I would say that proving racial discrimination in employment is one of the hardest things to accomplish in law. You have to show that a decisionmaker took race into account in firing or refusing to hire someone. That would brand the decisionmaker with a scarlet letter. Judges and juries are therefore skeptical of these claims. But you can still win, even if the evidence is subtle.
The case is Abrans v. Department of Public Safety, decided on July 14. Abrams worked in law enforcement. He was denied a transfer to the Major Crimes Van. His racial discrimination claim arising from the Van denial was dismissed on summary judgment. The Court of Appeals (Walker, Pooler and Wesley) reinstates it.
From 2004 through 2009, all eight detectives who were chosen to work on the Van were white. The Court of Appeals notes that "Abrams had more training and seniority than each of the detectives selected above him." While Abrams was recommended for the Van position in 2007, a superior officer denied him that promotion because another applicant was a "better fit." for the position. This was not the first time that "better fit" factored into plaintiff's promotion denial. At some point between 2000 and 2004, someone said that Abrams "did not fit in" for the Van position.
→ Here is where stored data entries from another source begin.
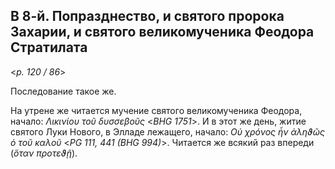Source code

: ## В 8-й. Попразднество, и святого пророка Захарии, и святого великомученика Феодора Стратилата

<*p. 120 / 86*>

Последование такое же. 

На утрене же читается мучение святого великомученика Феодора, начало: *Λικινίου τοῦ δυσσεβοῦς* <*BHG 1751*>. 
И в этот же день, житие святого Луки Нового, в Элладе лежащего, начало: 
*Οὐ χρόνος ἧν ἀληϑῶς ὁ τοῦ καλοῦ* <*PG 111, 441 (BHG 994)*>. Читается же всякий раз впереди (*ὅταν προτεϑῇ*).
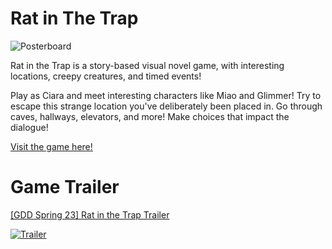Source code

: # Rat in The Trap

![Posterboard](https://img.itch.zone/aW1nLzEyMDA0NTg2LmpwZw==/original/cUjTf5.jpg)

Rat in the Trap is a story-based visual novel game, with interesting locations, creepy creatures, and timed events! 

Play as Ciara and meet interesting characters like Miao and Glimmer! Try to escape this strange location you've deliberately been placed in. Go through caves, hallways, elevators, and more! Make choices that impact the dialogue!

[Visit the game here!](https://somememe.itch.io/rat-in-the-trap)

# Game Trailer 
[[GDD Spring 23] Rat in the Trap Trailer](https://www.youtube.com/watch?v=hVgRdOQv_ZY)

[![Trailer](https://media.discordapp.net/attachments/1081055450860093451/1101755847228534784/7AdSyR.png?width=867&height=485)](https://www.youtube.com/watch?v=hVgRdOQv_ZY)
The primary issue on appeal is whether Abrams was denied the Van assignment for discriminatory reasons. The Court of Appeals says this is a close case, but that the jury can find in plaintiff's favor. The "fit in" comment can have racial connotations. The Fifth Circuit in 2004 said that a "fit in" comment is "at least as consistent with discriminatory intent as it is with nondiscriminatory intent: The employer just might have found the candidate 'not sufficiently suited' because of a protected trait such as age, race, or engaging in a protected activity." So, while some cases hold the plaintiff to a higher standard in promotion denial cases when management says that someone else was simply better qualified for the position (see, Byrnie v. Town of Cromwell, 243 F.3d 93 (2d Cir. 2001)), this case is different because the "fit in" comments suggest that something else -- race -- as opposed to mere qualification was going on here.
This is the second recent decision by the Court of Appeals holding that the jury may interpret subtle racial comments against the employer. On July 25, the Second Circuit held that a plaintiff who was fired could prevail under Title VII because, referring to the plaintiff's relationship with his black subordinates, his supervisor said "they don't know how to police each other." The supervisor also said "[the regional office] could lighten up a bit."